At long last there was commotion upstairs, voices raised, and the distant rumble of running feet. Gunnora, it seemed, was a fair judge of time, for it felt as though far more than an hour had passed, which meant that probably half of one had gone by.
Eventually, the thunder of feet reached the stairs and clamored down to the hall. Figures shouting and bearing candles fanned out and roused those who had been sleeping. One tall figure, stork-like despite his billowing nightshirt and woolen cloak, stalked to the hearth. He regarded the embers, hand on his hip. Then he turned to see who sat in his chair.

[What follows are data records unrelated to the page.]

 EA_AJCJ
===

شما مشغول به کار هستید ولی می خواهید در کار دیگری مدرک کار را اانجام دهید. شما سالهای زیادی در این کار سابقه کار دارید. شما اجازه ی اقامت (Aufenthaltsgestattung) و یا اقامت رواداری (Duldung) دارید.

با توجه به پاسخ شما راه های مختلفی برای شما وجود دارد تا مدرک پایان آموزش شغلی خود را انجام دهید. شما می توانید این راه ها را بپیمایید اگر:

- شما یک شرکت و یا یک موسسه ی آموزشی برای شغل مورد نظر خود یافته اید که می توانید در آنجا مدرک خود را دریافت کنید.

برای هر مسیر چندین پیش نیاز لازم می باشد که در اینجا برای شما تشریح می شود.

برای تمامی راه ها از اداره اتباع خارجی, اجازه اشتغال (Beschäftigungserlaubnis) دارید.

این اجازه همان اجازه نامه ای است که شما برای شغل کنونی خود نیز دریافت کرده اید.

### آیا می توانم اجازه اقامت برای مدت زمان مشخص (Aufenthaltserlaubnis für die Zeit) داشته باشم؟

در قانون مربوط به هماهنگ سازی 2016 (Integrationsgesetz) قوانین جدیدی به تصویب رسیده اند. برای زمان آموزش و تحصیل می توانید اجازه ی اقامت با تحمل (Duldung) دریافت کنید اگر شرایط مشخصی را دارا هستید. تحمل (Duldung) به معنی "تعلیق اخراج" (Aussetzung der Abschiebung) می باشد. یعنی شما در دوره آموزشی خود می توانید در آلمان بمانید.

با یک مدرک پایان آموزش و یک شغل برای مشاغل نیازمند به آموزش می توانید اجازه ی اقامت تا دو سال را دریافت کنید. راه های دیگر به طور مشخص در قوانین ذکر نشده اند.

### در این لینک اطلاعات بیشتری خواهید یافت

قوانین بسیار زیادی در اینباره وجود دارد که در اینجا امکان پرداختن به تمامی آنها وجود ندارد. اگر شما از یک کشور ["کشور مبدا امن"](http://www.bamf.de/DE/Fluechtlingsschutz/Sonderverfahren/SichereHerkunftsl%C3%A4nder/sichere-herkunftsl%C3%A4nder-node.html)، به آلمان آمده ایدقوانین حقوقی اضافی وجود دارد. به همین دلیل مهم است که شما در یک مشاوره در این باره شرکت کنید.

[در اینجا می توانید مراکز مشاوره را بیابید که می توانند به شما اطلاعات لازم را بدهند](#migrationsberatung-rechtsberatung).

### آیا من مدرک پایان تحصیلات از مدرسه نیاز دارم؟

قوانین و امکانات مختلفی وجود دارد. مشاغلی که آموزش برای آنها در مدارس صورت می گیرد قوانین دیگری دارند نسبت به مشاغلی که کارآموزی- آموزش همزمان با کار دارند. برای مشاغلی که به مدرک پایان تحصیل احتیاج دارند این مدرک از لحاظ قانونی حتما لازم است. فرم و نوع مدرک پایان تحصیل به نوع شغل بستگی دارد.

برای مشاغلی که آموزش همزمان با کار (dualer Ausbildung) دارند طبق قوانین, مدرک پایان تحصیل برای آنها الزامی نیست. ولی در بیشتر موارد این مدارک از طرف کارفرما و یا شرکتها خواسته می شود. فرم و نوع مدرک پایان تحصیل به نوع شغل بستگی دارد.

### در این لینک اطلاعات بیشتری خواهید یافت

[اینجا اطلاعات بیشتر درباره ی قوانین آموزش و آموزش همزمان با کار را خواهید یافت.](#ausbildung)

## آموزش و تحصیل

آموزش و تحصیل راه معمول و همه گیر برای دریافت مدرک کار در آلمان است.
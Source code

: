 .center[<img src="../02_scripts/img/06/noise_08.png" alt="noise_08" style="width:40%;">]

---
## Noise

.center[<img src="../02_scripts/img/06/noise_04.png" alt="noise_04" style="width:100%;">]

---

Valence’s mouth opened in what seemed intended to be a snarl to frighten away the interloper, but then snapped shut. He bent to see if Stephen was really Stephen. So close their noses almost touched, Valence asked, “What ha
ve you done with him?”
Stephen flipped his hand dismissively, although the gesture cost him. He was frightened of Valence, of the power and influence the man wielded and the retribution he could call down like lightning. Stephen was no fool: he had learned long ago that it was wise for the powerless to fear the powerful. Although the law was supposed to afford protection, in practice many powerful men just ignored it and did what they pleased simply because there was no one who could make them answer for what they did. Sometimes, though, one’s best protection was boldness. He said: “That is none of your business, your honor.”
Valence straightened up. He was breathing hard. A cheek muscle twitched — familiar signs of a tantrum over the horizon. But the eruption did not come. Valence controlled himself. “I had only offered him my protection. I was only concerned with his welfare.”
They both knew this was untrue, but Stephen gained nothing by making that understanding public and increasing Valence’s embarrassment, which was already substantial. He said, “It seemed, in my judgment, that a change of situation was needed.”
“You had only to ask,” Valence said. He was recovering quickly.
Stephen almost laughed at the absurdity of the claim. He said smoothly, “I am afraid I am rather rash at times. My apologies if this inconvenienced you.” He stood up. “I see I’ve taken your chair, your honor. My apologies again for my presumptuousness.”
Valence sat down. He called over his shoulder, “Clement, you can stop looking! The brat isn’t here!” He returned his attention to Stephen. “Why aren’t you gone too?”
Stephen shrugged. “I gave my word I’d find your list. I don’t need a knife at my throat to force me to do it.”
“A knife at your throat, my boy, whatever gave you the impression I was trying to coerce you?”
“I was speaking figuratively, your honor.”
“Ah, indeed.” Valence steepled his hands. He was surprised but pleased with this development. “Have you made any progress?”